The overseers of Puddletown determined that, because of his service to John Masters, Charles was legally settled in Fordington and removed him and his family to that parish, however the overseers of Fordington disputed this claim.

The agreement that had been made between John and Charles was not a formal apprenticeship indenture, but a written agreement where John Masters, described as a Tradesman in this agreement, but as a carpenter in Charles’ statement, agreed to instruct him in his trade, welcome him into his house and provide him with food and drink for three years in return for a fee of 5 pounds and 10 shillings. The advice given to the overseers of Fordington was that as this was not an official apprenticeship or a ‘hiring service’ it did not grant settlement and they successfully appealed the removal.

The overseers of Puddletown then issued an order removing the family to Holy Trinity Dorchester. Holy Trinity initially planned to appeal this removal, but on 17th January 1771 accepted the family being settled in their parish.

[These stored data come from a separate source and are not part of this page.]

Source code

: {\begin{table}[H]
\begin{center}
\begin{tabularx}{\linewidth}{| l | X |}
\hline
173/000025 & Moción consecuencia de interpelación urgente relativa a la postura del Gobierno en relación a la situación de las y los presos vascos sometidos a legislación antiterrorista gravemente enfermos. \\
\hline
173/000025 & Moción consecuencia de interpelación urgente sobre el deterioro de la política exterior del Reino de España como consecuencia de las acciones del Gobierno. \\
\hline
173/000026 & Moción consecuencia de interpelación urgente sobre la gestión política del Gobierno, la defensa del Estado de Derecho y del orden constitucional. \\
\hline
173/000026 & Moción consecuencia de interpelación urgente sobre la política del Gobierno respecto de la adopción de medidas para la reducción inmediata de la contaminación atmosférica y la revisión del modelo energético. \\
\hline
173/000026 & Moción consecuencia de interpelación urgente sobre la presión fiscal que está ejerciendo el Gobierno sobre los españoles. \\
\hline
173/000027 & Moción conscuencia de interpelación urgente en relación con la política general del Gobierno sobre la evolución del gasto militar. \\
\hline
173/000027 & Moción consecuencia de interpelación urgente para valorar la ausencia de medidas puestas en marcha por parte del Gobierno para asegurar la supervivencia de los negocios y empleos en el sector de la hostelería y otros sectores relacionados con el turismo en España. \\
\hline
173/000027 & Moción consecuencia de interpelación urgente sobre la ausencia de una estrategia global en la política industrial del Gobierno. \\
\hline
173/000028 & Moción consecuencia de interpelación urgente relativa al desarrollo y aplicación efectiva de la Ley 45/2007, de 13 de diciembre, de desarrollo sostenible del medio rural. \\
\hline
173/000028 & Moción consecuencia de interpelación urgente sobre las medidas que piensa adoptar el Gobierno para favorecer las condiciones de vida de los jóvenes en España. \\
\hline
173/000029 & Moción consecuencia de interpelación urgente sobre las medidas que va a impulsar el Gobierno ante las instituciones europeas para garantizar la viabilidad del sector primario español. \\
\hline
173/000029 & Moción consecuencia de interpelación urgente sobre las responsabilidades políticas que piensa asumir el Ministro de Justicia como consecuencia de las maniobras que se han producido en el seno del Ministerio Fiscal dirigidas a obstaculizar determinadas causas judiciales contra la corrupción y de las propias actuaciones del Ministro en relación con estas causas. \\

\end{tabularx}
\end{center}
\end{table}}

John Masters the Elder was probably also the John Masters who served as a parish constable in Fordington and his son John, recorded as being from West Stafford in one of the documents, may well have been the John Masters, carpenter, acquitted of breaking into an outhouse and dog kennel in West Stafford in 1765.

PE-FOR[SG]/RE/1/1
Other references to John Masters are harder to identify. Reuben and John the younger both had sons called John, and as John the Elder and his son John both married women called Sarah there are some baptisms in Fordington for children that could belong to either man, such as the entry above for Lucy, daughter of John and Sarah Masters!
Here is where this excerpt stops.